We thought initially that the diagnosis might be an infectious process, particularly tuberculosis, in view of the systemic involvement and the limited response to antibiotic therapy before admission. However, the lack of a positive bacterial culture and lack of response to broad spectrum antibiotics or anti-tuberculosis drugs suggested pyoderma gangrenosum as a possible diagnosis. Pyoderma gangrenosum was diagnosed from the clinical and histological appearances of the skin and the pathology of the tracheal lesions. The good response to corticosteroid and immunosuppressive agents also suggested that the diagnosis was correct.
Although systemic involvement with pyoderma gangrenosum is very rare, previous reports have described changes in the lungs,2-7heart,8 liver, and pancreas.9 The main clinical manifestations in lungs included cavitation, pleural effusion,3 4 and infiltration.5-7 Lebbeet al 4 reported marked intra-alveolar neutrophilic infiltration in the lung in patients with pyoderma gangrenosum. Our patient is the first in whom airway injury, lung infiltration, and pleural effusion due to pyoderma gangrenosum has been reported. We found no evidence of any other systemic abnormality.

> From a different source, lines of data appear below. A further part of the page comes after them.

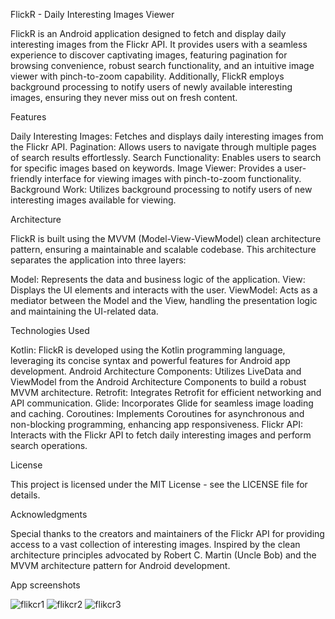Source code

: FlickR - Daily Interesting Images Viewer

FlickR is an Android application designed to fetch and display daily interesting images from the Flickr API.
It provides users with a seamless experience to discover captivating images, 
featuring pagination for browsing convenience, robust search functionality, and an intuitive image viewer with pinch-to-zoom capability.
Additionally, FlickR employs background processing to notify users of newly available interesting images,
ensuring they never miss out on fresh content.

Features

Daily Interesting Images: Fetches and displays daily interesting images from the Flickr API.
Pagination: Allows users to navigate through multiple pages of search results effortlessly.
Search Functionality: Enables users to search for specific images based on keywords.
Image Viewer: Provides a user-friendly interface for viewing images with pinch-to-zoom functionality.
Background Work: Utilizes background processing to notify users of new interesting images available for viewing.

Architecture

FlickR is built using the MVVM (Model-View-ViewModel) clean architecture pattern, ensuring a maintainable and scalable codebase.
This architecture separates the application into three layers:

Model: Represents the data and business logic of the application.
View: Displays the UI elements and interacts with the user.
ViewModel: Acts as a mediator between the Model and the View, handling the presentation logic and maintaining the UI-related data.

Technologies Used

Kotlin: FlickR is developed using the Kotlin programming language, leveraging its concise syntax and powerful features for Android app development.
Android Architecture Components: Utilizes LiveData and ViewModel from the Android Architecture Components to build a robust MVVM architecture.
Retrofit: Integrates Retrofit for efficient networking and API communication.
Glide: Incorporates Glide for seamless image loading and caching.
Coroutines: Implements Coroutines for asynchronous and non-blocking programming, enhancing app responsiveness.
Flickr API: Interacts with the Flickr API to fetch daily interesting images and perform search operations.

License

This project is licensed under the MIT License - see the LICENSE file for details.

Acknowledgments

Special thanks to the creators and maintainers of the Flickr API for providing access to a vast collection of interesting images.
Inspired by the clean architecture principles advocated by Robert C. Martin (Uncle Bob) and the MVVM architecture pattern for Android development.

App screenshots

![flikcr1](https://github.com/EngFred/flickr-app/assets/136785545/7fdaab32-b39c-4b90-b536-4da7e2a0560a)
![flikcr2](https://github.com/EngFred/flickr-app/assets/136785545/d6afb285-77ef-4c94-9367-575a08145b54)
![flikcr3](https://github.com/EngFred/flickr-app/assets/136785545/2fc9957d-b2f6-4598-8810-ffe73acad207)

The main differential diagnosis of pyoderma gangrenosum is Wegener’s granulomatosis which can be associated with similar lesions and systemic involvement. It is characterised by classical clinicopathological features of necrotising granulomatous vasculitis. Almost all patients have lung involvement, and nodular lesions can occur with infiltration by inflammatory cells. Skin lesion characterised by vasculitis with or without granulomas are seen in 45% of patients. In some cases several ulcerative lesions, 1–5 cm in diameter, have been found with features like those of pyoderma gangrenosum.10 However, the absence of nasopharyngeal or renal lesions and the pathological findings of the tracheal and skin lesions ruled out Wegener’s granulomatosis in our case.

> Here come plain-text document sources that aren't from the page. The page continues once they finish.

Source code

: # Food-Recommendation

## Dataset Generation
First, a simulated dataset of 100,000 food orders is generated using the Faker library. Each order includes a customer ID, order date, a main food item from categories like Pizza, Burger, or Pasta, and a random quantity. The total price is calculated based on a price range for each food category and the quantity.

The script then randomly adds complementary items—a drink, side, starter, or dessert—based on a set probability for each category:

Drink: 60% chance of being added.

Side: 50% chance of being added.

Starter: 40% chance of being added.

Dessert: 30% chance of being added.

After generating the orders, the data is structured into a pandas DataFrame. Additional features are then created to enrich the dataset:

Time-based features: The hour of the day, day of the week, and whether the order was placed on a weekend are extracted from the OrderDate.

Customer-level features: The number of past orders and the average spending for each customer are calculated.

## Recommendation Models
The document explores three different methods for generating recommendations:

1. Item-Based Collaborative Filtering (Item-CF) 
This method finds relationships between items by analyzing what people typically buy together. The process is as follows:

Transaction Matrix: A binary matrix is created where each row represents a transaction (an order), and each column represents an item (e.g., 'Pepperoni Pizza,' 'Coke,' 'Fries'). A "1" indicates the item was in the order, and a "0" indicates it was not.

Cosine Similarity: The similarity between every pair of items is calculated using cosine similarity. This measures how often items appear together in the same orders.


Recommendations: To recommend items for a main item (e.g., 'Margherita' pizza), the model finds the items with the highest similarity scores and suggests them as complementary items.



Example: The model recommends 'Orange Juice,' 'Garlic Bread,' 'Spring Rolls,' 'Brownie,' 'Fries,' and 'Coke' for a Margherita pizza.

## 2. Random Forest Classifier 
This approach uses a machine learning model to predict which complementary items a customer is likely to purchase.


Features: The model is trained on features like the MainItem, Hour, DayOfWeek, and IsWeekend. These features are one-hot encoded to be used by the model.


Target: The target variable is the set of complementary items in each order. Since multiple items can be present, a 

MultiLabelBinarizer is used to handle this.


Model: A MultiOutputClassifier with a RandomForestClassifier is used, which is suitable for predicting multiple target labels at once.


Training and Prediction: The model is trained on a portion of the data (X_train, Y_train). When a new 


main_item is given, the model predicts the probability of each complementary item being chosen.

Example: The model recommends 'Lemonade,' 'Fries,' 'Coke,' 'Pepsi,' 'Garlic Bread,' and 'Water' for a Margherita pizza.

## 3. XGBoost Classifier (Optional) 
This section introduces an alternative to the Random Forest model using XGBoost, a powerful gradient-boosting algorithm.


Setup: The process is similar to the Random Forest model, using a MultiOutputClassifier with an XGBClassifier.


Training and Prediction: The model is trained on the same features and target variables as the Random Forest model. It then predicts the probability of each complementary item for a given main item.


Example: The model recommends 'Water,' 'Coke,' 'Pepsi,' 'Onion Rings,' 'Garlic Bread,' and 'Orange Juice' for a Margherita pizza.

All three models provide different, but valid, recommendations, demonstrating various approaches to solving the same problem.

Some antimicrobial agents have been found to be useful in treating pyoderma gangrenosum—for example, sulpha drugs, colfazimine, minocycline, rifampicin, vancomycin and mezlocillin. Their mode of action is believed to depend on alteration of neutrophilic function or anti-inflammatory effects.1 However, in our patient rifampicin and vancomycin had no effect. Systemic corticosteroids are the most consistently successful drugs, particularly in treating the acute, rapidly progressive form of pyoderma gangrenosum. Alternatively, immunosuppressive agents such as cyclophosphamide can be added. Cyclosporin is one of the most promising immunosuppressants for treating pyoderma gangrenosum,1 in keeping with previous reports. Our patient achieved a dramatic response after treatment with hydrocortisone 300 mg/day and cyclophosphamide 200 mg three times per week for 10 days.
In conclusion, lung involvement is a rare feature of pyoderma gangrenosum and our report should raise awareness of the respiratory symptoms and signs produced by the neutrophilic dermatoses. Most reports suggest that corticosteroids can effectively treat such pulmonary and skin manifestations of the disease.